# Collected data:
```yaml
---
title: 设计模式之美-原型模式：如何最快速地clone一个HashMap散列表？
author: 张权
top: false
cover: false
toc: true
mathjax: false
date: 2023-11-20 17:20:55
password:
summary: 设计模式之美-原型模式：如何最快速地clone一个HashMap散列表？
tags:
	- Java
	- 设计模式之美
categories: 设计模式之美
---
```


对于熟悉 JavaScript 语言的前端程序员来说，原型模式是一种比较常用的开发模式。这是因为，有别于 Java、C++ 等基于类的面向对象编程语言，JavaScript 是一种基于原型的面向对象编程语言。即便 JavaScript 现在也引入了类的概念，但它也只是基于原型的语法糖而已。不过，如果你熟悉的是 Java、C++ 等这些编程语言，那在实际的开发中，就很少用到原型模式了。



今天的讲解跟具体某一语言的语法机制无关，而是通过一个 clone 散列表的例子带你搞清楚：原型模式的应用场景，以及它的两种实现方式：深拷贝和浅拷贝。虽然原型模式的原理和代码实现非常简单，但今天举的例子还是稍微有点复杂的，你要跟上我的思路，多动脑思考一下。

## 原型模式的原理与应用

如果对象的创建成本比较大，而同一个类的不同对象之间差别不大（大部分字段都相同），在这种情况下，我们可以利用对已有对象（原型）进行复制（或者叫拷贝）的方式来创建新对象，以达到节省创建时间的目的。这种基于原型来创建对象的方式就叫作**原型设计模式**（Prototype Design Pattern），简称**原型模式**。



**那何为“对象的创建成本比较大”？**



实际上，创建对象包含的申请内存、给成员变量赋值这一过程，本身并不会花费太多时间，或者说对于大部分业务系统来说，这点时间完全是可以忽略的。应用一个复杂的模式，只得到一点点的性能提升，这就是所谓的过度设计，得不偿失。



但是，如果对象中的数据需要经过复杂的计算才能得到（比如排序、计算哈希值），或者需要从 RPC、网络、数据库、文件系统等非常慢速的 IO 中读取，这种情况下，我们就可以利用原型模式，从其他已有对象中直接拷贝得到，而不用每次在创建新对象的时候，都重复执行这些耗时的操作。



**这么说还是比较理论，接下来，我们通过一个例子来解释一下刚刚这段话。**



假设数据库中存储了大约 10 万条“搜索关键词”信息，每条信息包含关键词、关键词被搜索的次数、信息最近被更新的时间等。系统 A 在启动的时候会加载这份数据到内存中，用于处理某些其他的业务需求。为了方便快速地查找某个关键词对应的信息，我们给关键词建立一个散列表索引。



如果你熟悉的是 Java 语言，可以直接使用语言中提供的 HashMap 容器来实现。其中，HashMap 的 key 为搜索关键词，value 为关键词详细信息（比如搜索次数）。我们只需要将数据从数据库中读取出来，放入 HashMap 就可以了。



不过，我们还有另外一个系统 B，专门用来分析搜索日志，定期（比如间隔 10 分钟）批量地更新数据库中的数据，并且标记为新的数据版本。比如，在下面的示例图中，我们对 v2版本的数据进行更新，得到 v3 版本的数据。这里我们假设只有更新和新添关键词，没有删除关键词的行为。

# Task instructions:
Copy every line of the records above that holds the word "Java".

# Response to this exercise:
	- Java
对于熟悉 JavaScript 语言的前端程序员来说，原型模式是一种比较常用的开发模式。这是因为，有别于 Java、C++ 等基于类的面向对象编程语言，JavaScript 是一种基于原型的面向对象编程语言。即便 JavaScript 现在也引入了类的概念，但它也只是基于原型的语法糖而已。不过，如果你熟悉的是 Java、C++ 等这些编程语言，那在实际的开发中，就很少用到原型模式了。
如果你熟悉的是 Java 语言，可以直接使用语言中提供的 HashMap 容器来实现。其中，HashMap 的 key 为搜索关键词，value 为关键词详细信息（比如搜索次数）。我们只需要将数据从数据库中读取出来，放入 HashMap 就可以了。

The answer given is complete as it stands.